Bobby Bethune

No. 43, 20
- Position: Safety

Personal information
- Born: December 10, 1938 (age 87) Leeds, Alabama, U.S.
- Listed height: 5 ft 11 in (1.80 m)
- Listed weight: 190 lb (86 kg)

Career information
- High school: Leeds
- College: Mississippi State
- NFL draft: 1961: 9th round, 117th overall pick

Career history
- Chicago Bears (1961–1962)*; San Diego Chargers (1962); Tuscaloosa Warriors (1963); Gadsden Raiders (1964); Atlanta/Columbus Mustangs (1965); Huntsville Rockets (1965);
- * Offseason or practice squad member only

Career AFL statistics
- Interceptions: 3
- Stats at Pro Football Reference

= Bobby Bethune =

American football player (born 1938)

Bobby Wayne Bethune (born December 10, 1938) is an American former professional football player who was a safety in the American Football League (AFL) for a single season with the San Diego Chargers. He also played three seasons in minor leagues. He played college football for the Mississippi State Maroons (now Bulldogs).

== College football ==

Bethune played college football at Mississippi State University from 1957 to 1960. He saw most action in his final two years, playing as a halfback on offense and defensive back on defense.
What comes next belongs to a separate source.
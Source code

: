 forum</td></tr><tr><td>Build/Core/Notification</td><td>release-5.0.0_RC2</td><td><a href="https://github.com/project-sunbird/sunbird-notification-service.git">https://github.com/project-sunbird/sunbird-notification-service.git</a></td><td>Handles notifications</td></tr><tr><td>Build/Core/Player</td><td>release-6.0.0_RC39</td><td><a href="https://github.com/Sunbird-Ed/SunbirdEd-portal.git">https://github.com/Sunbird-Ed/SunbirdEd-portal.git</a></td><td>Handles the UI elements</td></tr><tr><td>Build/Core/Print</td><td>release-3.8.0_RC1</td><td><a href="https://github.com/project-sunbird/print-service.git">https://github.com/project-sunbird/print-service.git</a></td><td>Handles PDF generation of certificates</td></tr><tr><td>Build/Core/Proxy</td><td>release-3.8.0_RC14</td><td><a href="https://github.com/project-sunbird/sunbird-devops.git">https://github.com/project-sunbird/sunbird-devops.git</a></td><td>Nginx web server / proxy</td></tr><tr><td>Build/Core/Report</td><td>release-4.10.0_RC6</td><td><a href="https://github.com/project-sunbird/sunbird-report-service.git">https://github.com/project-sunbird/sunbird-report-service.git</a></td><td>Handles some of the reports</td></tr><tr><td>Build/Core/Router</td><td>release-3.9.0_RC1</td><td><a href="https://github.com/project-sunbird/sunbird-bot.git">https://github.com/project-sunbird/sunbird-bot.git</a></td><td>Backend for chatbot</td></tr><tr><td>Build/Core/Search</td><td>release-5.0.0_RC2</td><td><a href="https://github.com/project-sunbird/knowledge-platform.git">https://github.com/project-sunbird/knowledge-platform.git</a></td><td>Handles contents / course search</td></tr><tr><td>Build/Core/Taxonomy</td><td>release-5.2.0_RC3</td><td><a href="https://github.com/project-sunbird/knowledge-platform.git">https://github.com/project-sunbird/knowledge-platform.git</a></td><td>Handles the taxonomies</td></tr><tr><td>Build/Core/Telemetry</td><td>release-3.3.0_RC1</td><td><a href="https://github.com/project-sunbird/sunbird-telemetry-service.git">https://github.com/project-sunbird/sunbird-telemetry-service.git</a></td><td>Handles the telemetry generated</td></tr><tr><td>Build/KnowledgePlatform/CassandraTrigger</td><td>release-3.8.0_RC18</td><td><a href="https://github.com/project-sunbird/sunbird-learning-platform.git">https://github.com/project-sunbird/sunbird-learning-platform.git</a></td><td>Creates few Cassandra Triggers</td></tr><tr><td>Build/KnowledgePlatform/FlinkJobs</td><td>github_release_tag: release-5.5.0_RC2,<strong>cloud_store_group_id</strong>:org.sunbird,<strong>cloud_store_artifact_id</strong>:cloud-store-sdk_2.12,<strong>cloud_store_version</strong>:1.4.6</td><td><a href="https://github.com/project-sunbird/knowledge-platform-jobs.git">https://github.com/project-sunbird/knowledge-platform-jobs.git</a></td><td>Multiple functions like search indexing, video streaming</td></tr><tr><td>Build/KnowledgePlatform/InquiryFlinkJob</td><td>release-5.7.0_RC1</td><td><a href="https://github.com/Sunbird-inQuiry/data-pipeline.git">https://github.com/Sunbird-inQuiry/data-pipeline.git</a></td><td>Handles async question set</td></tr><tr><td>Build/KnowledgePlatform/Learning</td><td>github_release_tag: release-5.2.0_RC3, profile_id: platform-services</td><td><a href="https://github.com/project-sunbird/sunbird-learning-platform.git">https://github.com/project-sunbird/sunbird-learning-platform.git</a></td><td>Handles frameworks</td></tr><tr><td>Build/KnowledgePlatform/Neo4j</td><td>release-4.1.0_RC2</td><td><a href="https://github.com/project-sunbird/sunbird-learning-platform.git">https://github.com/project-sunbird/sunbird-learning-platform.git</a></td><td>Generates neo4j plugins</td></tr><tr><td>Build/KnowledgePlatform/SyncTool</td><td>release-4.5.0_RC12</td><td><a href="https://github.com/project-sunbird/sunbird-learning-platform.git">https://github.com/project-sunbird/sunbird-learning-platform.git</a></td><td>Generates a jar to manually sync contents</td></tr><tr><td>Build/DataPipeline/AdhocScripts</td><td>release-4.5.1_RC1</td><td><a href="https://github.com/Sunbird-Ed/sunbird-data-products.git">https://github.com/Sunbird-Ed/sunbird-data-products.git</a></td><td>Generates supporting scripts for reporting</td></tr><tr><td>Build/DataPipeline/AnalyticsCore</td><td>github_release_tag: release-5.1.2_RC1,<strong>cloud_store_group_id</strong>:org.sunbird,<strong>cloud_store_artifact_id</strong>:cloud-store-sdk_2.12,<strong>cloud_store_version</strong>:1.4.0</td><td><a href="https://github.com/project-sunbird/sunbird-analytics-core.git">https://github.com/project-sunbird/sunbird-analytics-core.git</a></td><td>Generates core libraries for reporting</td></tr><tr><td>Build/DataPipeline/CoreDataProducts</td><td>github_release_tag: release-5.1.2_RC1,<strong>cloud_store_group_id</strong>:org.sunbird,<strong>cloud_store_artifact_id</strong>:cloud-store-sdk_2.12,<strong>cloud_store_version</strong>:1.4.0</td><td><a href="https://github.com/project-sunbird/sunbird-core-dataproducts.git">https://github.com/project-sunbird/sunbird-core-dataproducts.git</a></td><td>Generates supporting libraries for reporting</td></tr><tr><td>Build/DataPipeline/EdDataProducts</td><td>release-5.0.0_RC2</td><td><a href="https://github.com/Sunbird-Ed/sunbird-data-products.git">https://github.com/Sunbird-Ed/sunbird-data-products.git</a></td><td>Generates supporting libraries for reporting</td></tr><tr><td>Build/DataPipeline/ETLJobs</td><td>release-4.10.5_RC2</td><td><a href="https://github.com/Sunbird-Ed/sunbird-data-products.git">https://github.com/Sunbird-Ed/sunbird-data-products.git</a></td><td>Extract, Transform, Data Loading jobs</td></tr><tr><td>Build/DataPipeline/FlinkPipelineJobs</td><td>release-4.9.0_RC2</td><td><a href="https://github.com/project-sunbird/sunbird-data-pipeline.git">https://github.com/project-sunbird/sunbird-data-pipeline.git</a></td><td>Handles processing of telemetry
With six interceptions in his senior year, Bethune tied for the most in the Southeastern Conference.

== Professional career ==

Bethune was selected 117th overall in the ninth round of the 1961 NFL draft by the Chicago Bears, signing for them shortly afterwards. The Chicago Tribune described him as one of a number of "rangy, fast, agile" defensive backs drafted by the Bears that year. He played in the preseason for the Bears, getting ejected from one game for his role in a fist fight, but was cut before the regular season began. In 1962, he again featured for the Bears in exhibition play but missed the regular season squad. However, Bethune signed with the AFL's Chargers to replace an injured Charlie McNeil in the defensive backfield, and played the only games of his career in a major league, making ten appearances and intercepting three passes.

Subsequently, Bethune appeared for three teams in the Southern Professional Football League and one in the North American Football League.